Abrasion Fastness Evaluation
Table 5 shows the results of the abrasion fastness test results of the specimens. Firstly, it can be seen that for the printed specimens treated with sodium hydrosulphite and / or the laccase enzyme, compared to the same washed specimens, the washed specimens have a higher abrasion fastness. It can be said that the washing method produced anchor fibers and fuzzy fibers and pills [39] due to surface degradation by the cellulase enzyme [44]. They were removed from the fabric surface by the mechanical treatment, while this was not the case in the printing method. The fact that the mechanical treatments increase the areas on the fabric surface available for destructive treatment by the cellulase enzyme was mentioned in the studies of Kahn et al. [37]. Moreover, the specimens treated with two enzymes and sodium hydrosulfite showed lower abrasion fastness with both methods.
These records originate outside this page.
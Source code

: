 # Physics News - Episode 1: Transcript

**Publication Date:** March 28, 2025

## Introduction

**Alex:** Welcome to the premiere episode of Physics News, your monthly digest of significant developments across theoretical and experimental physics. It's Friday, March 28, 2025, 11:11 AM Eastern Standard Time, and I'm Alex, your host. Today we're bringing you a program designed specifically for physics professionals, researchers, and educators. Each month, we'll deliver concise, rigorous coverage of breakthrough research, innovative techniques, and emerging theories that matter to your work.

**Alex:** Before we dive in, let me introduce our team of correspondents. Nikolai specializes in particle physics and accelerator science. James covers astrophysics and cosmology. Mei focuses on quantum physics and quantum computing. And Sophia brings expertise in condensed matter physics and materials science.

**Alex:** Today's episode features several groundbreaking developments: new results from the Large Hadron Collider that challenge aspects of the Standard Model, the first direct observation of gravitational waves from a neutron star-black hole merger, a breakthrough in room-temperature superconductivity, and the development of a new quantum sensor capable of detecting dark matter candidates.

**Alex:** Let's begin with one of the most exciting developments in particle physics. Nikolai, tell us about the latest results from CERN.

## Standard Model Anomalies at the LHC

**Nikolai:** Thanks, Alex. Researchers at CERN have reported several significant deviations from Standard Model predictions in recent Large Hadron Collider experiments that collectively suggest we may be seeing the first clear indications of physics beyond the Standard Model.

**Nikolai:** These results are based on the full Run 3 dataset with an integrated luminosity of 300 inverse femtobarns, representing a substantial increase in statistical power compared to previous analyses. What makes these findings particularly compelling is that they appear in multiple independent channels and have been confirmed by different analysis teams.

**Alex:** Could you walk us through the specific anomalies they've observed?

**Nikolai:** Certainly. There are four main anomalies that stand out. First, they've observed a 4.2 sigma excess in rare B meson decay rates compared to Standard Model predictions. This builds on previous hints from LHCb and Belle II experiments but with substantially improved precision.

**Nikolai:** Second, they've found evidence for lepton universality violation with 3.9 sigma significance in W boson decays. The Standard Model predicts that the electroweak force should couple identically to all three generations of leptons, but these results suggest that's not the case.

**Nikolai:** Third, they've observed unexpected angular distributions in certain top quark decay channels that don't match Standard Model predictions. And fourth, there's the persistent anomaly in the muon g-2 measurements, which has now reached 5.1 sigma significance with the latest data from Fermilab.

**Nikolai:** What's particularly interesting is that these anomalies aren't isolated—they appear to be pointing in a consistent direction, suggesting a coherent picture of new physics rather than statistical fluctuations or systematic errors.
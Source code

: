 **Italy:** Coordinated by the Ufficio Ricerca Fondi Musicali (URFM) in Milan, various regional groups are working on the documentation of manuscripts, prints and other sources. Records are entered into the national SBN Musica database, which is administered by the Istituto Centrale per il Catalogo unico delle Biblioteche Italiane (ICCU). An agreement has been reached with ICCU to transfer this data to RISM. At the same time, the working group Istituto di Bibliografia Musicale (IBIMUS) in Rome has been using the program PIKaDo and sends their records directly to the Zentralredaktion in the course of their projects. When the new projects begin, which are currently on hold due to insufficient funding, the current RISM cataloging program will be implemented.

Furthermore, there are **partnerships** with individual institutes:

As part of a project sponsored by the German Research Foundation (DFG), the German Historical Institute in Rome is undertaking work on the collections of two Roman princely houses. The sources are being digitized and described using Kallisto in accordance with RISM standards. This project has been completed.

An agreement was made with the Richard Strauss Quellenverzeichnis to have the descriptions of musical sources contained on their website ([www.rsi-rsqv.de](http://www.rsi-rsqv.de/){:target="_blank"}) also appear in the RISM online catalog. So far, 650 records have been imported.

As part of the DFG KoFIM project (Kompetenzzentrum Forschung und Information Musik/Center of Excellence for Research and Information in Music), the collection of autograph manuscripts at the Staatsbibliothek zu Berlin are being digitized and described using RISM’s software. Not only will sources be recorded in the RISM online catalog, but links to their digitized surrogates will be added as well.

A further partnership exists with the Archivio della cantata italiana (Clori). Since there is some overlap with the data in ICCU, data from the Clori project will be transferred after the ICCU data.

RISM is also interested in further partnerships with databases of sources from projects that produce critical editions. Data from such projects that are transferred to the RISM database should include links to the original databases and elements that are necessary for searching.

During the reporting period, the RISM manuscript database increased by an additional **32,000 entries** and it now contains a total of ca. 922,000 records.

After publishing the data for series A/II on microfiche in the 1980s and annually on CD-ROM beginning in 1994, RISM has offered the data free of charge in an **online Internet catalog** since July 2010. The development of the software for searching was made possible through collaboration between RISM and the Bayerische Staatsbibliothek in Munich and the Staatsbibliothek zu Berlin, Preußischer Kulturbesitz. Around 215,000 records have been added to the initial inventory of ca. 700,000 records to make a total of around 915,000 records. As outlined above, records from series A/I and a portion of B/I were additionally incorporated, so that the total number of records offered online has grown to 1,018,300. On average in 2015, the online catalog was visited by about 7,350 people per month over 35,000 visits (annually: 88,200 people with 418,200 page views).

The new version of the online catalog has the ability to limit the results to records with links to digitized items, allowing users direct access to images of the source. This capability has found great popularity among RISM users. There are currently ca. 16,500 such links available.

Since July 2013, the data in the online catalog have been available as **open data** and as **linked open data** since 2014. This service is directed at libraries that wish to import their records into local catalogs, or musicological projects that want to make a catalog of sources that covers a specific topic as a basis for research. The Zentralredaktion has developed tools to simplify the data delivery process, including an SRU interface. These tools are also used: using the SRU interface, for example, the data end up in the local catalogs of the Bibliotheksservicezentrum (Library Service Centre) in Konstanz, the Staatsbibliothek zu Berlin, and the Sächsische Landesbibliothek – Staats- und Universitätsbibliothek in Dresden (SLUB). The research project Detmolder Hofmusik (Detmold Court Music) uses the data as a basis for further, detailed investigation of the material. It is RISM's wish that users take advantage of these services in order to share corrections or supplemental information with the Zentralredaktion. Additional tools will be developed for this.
The reason may be the destructive effect of the cellulase enzyme on the celluose fibers, but this destructive effect is higher in the printing method and resulted in lower fastness compared to the washing method (Figure 11). It can be said that due to the limited effect of the enzyme on the fabric surface in the printing method, this opportunity was given to the cellulase enzyme as much as possible. Also, the abration fastness is higher for samples treated with two enzymes and sodium hydrosulfite compared to the specimens treated with the two enzymes. It can be said that the reason for this mechanism is the decrease of the destructive effect of the cellulase enzyme with sodium hydrosulfite by preventing the oxidation of cellulose by the enzyme [57].